Hey, do you check your methods’ arguments to make sure they’re not null?
Today, I got into a little discussion with a teammate about testing contracts of methods: should we check for null in every public method?
I was against it, and he was for it.
The simple reasons to do it are, first, that it makes your code more defensive. You fail explicitly instead of failing implicitly when the code tries to dereference the null object. Another argument was that given 20 callers of an interface, it’s easier to test in the interface for the precondition than to test each and every one of the callers. And, of course, that it is better API implementation, and that even if a class isn’t part of one’s public API now it might very well become part of it in the future, so why not add the tests now?
I’ll tackle these all. First, I have to agree that some null checks are required, at the boundaries of your system. I believe a system should have a paranoid barrier, before it everything is as suspect as someone going on a bus with a heavy coat on a hot day – that’s just waiting to blow. Once you’ve passed the barrier you know things are secure and no longer need to be paranoid.
So yes, some null checks are of course required.
But, because we want our API to be user-friendly and error-proof does that mean we need to make every public method in our code paranoid just in case it will become part of the public API at some point? 5 letters: YAGNI! :)
The interesting part is the testing of the callers. I agree, if we have to write the test 20 times for each caller, it will get tedious. But we don’t write the same thing twice, do we? As good old J.B Rainsberger teaches, what we actually need are collaboration tests. Each of the callers collaborate with the interface.
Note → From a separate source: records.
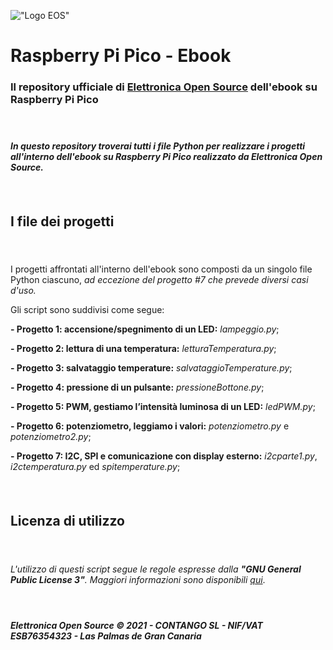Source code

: 

!["Logo EOS"](https://it.emcelettronica.com/files/img/logo14.png)

# Raspberry Pi Pico - Ebook


### Il repository ufficiale di [Elettronica Open Source](https://it.emcelettronica.com) dell'ebook su Raspberry Pi Pico

#### &nbsp;

#### *In questo repository troverai tutti i file Python per realizzare i progetti all'interno dell'ebook su Raspberry Pi Pico realizzato da Elettronica Open Source.*
#### &nbsp;
## I file dei progetti
#### &nbsp;
I progetti affrontati all'interno dell'ebook sono composti da un singolo file Python ciascuno, *ad eccezione del progetto #7 che prevede diversi casi d'uso.*

Gli script sono suddivisi come segue:

**- Progetto 1: accensione/spegnimento di un LED:** *lampeggio.py*;

**- Progetto 2: lettura di una temperatura:** *letturaTemperatura.py*;

**- Progetto 3: salvataggio temperature:** *salvataggioTemperature.py*;

**- Progetto 4: pressione di un pulsante:** *pressioneBottone.py*;

**- Progetto 5: PWM, gestiamo l’intensità luminosa di un LED:**
*ledPWM.py*;

**- Progetto 6: potenziometro, leggiamo i valori:** *potenziometro.py* e *potenziometro2.py*;

**- Progetto 7: I2C, SPI e comunicazione con display esterno:** *i2cparte1.py*, *i2ctemperatura.py* ed *spitemperature.py*;

#### &nbsp;
## Licenza di utilizzo
#### &nbsp;
*L'utilizzo di questi script segue le regole espresse dalla **"GNU General Public License 3"**.
Maggiori informazioni sono disponibili [qui](https://www.gnu.org/licenses/gpl-3.0.html)*.

#### &nbsp;
##### *Elettronica Open Source © 2021 - CONTANGO SL - NIF/VAT ESB76354323 - Las Palmas de Gran Canaria*
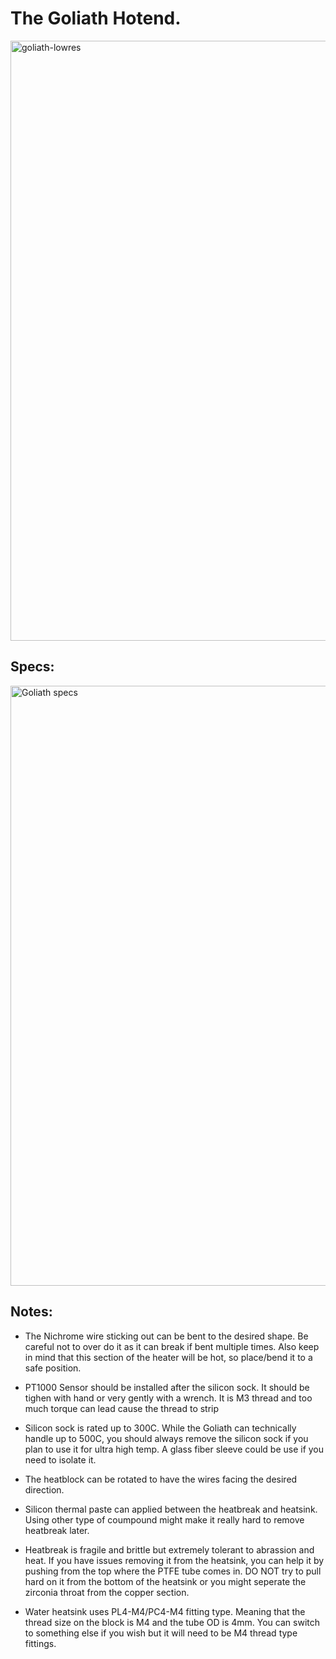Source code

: # The Goliath Hotend. 
<img width="960" alt="goliath-lowres" src="https://user-images.githubusercontent.com/37383368/195914202-b6b73376-22ab-4478-b0bf-7f49b8e3ae7c.png">


## Specs:
<img width="960" alt="Goliath specs" src="https://user-images.githubusercontent.com/37383368/195914352-acbf3fbb-0363-40e2-94bd-2938d76021d7.png">

## Notes:

- The Nichrome wire sticking out can be bent to the desired shape. Be careful not to over do it as it can break if bent multiple times. Also keep in mind that this section of the heater will be hot, so place/bend it to a safe position.

- PT1000 Sensor should be installed after the silicon sock. It should be tighen with hand or very gently with a wrench. It is M3 thread and too much torque can lead cause the thread to strip

- Silicon sock is rated up to 300C. While the Goliath can technically handle up to 500C, you should always remove the silicon sock if you plan to use it for ultra high temp. A glass fiber sleeve could be use if you need to isolate it. 

- The heatblock can be rotated to have the wires facing the desired direction. 

- Silicon thermal paste can applied between the heatbreak and heatsink. Using other type of coumpound might make it really hard to remove heatbreak later.

- Heatbreak is fragile and brittle but extremely tolerant to abrassion and heat. If you have issues removing it from the heatsink, you can help it by pushing from the top where the PTFE tube comes in. DO NOT try to pull hard on it from the bottom of the heatsink or you might seperate the zirconia throat from the copper section.

- Water heatsink uses PL4-M4/PC4-M4 fitting type. Meaning that the thread size on the block is M4 and the tube OD is 4mm. You can switch to something else if you wish but it will need to be M4 thread type fittings. 
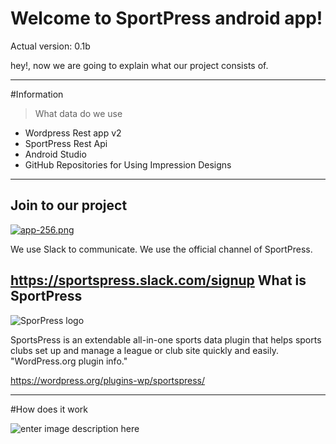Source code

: # Welcome to SportPress android app!

Actual version: 0.1b



hey!, now we are going to explain what our project consists of.

----------


#Information

> What data do we use
- Wordpress Rest app v2
- SportPress Rest Api
- Android Studio
- GitHub Repositories for Using Impression Designs





----------


Join to our project
---------------------
[![app-256.png](https://s28.postimg.org/5w6ueej5p/app_256.png)](https://postimg.org/image/b7lqz4589/)

We use Slack to communicate.
We use the official channel of SportPress.

https://sportspress.slack.com/signup
What is SportPress
------
![SporPress logo](https://ps.w.org/sportspress/assets/icon-128x128.png)

SportsPress is an extendable all-in-one sports data plugin that helps sports clubs set up and manage a league or club site quickly and easily. "WordPress.org plugin info."

https://wordpress.org/plugins-wp/sportspress/

----------

#How does it work



![enter image description here](https://s24.postimg.org/51lwhejp1/Stack_Edit_Editor_Google_Chrome_08_02_2017_16.png "How does it work")

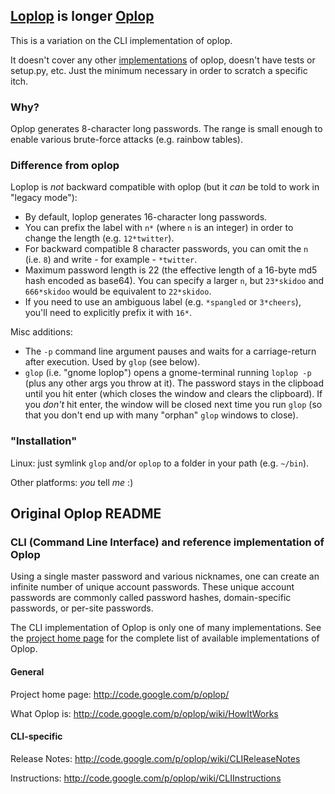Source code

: ## [Loplop](https://duckduckgo.com/?q=!img+loplop) is longer [Oplop](http://code.google.com/p/oplop/)

This is a variation on the CLI implementation of oplop.

It doesn't cover any other [implementations](https://code.google.com/p/oplop/wiki/Implementations) of oplop, doesn't have tests or setup.py, etc. Just the minimum necessary in order to scratch a specific itch.

### Why?

Oplop generates 8-character long passwords. The range is small enough to enable various brute-force attacks (e.g. rainbow tables).

### Difference from oplop

Loplop is *not* backward compatible with oplop (but it *can* be told to work in "legacy mode"):

 * By default, loplop generates 16-character long passwords. 
 * You can prefix the label with `n*` (where `n` is an integer) in order to change the length (e.g. `12*twitter`). 
 * For backward compatible 8 character passwords, you can omit the `n` (i.e. `8`) and write - for example - `*twitter`. 
 * Maximum password length is 22 (the effective length of a 16-byte md5 hash encoded as base64). You can specify a larger `n`, but `23*skidoo` and `666*skidoo` would be equivalent to `22*skidoo`. 
 * If you need to use an ambiguous label (e.g. `*spangled` or `3*cheers`), you'll need to explicitly prefix it with `16*`.

Misc additions:

 * The `-p` command line argument pauses and waits for a carriage-return after execution. Used by `glop` (see below).
 * `glop` (i.e. "gnome loplop") opens a gnome-terminal running `loplop -p` (plus any other args you throw at it).
   The password stays in the clipboad until you hit enter (which closes the window and clears the clipboard).
   If you *don't* hit enter, the window will be closed next time you run `glop` (so that you don't end up
   with many "orphan" `glop` windows to close).

### "Installation"

Linux: just symlink `glop` and/or `oplop` to a folder in your path (e.g. `~/bin`).

Other platforms: *you* tell *me* :)

## Original Oplop README

### CLI (Command Line Interface) and reference implementation of Oplop

Using a single master password and various nicknames, one can create an
infinite number of unique account passwords. These unique account passwords are
commonly called password hashes, domain-specific passwords, or per-site
passwords.

The CLI implementation of Oplop is only one of many implementations. See the
[project home page](http://code.google.com/p/oplop/) for the complete list
of available implementations of Oplop.


#### General

Project home page: http://code.google.com/p/oplop/

What Oplop is: http://code.google.com/p/oplop/wiki/HowItWorks


#### CLI-specific

Release Notes: http://code.google.com/p/oplop/wiki/CLIReleaseNotes

Instructions: http://code.google.com/p/oplop/wiki/CLIInstructions
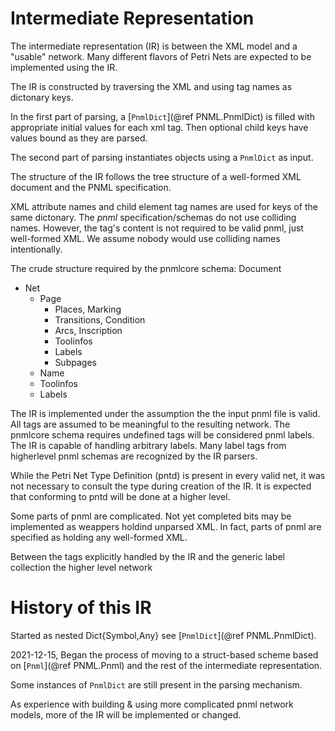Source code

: # Intermediate Representation

The intermediate representation (IR) is between the XML model and
a "usable" network. Many different flavors of Petri Nets are expected 
to be implemented using the IR.

The IR is constructed by traversing the XML and using tag names as dictonary keys.

In the first part of parsing, a [`PnmlDict`](@ref PNML.PnmlDict) is filled with appropriate 
initial values for each xml tag. Then optional child keys have values bound 
as they are parsed. 

The second part of parsing instantiates objects using a `PnmlDict` as input.

The structure of the IR follows the tree structure of a well-formed XML document
and the PNML specification.

XML attribute names and child element tag names are used for keys 
of the same dictonary. The _pnml_ specification/schemas do not use colliding names.
However, the <toolspecific> tag's content is not required to be valid pnml, just
well-formed XML. We assume nobody would use colliding names intentionally.



The crude structure required by the pnmlcore schema:
Document
  - Net
    - Page
    	- Places, Marking
    	- Transitions, Condition
    	- Arcs, Inscription
    	- Toolinfos 
    	- Labels
    	- Subpages
    - Name
	- Toolinfos
	- Labels
	
The IR is implemented under the assumption the the input pnml file is valid.
All tags are assumed to be meaningful to the resulting network.
The pnmlcore schema requires undefined tags will be considered pnml labels.
The IR is capable of handling arbitrary labels.
Many label tags from higherlevel pnml schemas are recognized by the IR parsers.

While the Petri Net Type Definition (pntd) is present in every valid net,
it was not necessary to consult the type during creation of the IR. 
It is expected that conforming to pntd will be done at a higher level.

Some parts of pnml are complicated. Not yet completed bits may be implemented
as weappers holdind unparsed XML. In fact, parts of pnml are specified as holding 
any well-formed XML.

Between the tags explicitly handled by the IR and the generic label collection
the higher level network 

# History of this IR

Started as nested Dict{Symbol,Any} see [`PnmlDict`](@ref PNML.PnmlDict). 

2021-12-15, Began the process of moving to a struct-based scheme 
based on [`Pnml`](@ref PNML.Pnml) and the rest of the intermediate representation.

Some instances of `PnmlDict` are still present in the parsing mechanism.

As experience with building & using more complicated pnml network models,
more of the IR will be implemented or changed.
And so, we create a collaboration test that makes sure the user is using the interface according to the contract. These are usually abstract tests that require us to create derivatives that implement a factory method for creating the calling class. This way we write the tests only once and make explicit the interface and contract, even in dynamic language.
In general, this is a powerful solution, that solves a basic problem with defensive programming. Say we do test for nullity wherever possible, what do we do then? Our system is likely to crash or throw an exception any way, since what is the interface to do? Obviously something is wrong if we were called in a way that doesn’t match the contract, so is the hassle worth it? I think testing for nullity everywhere is a thing of the past, especially once you adopt dynamic programming and get used to the fact that most of the times you can’t even be sure the object you’ve got will answer the methods you’re about to use, so what difference does a null check make?
So let’s write some awesome collaboration tests tests and get cracking!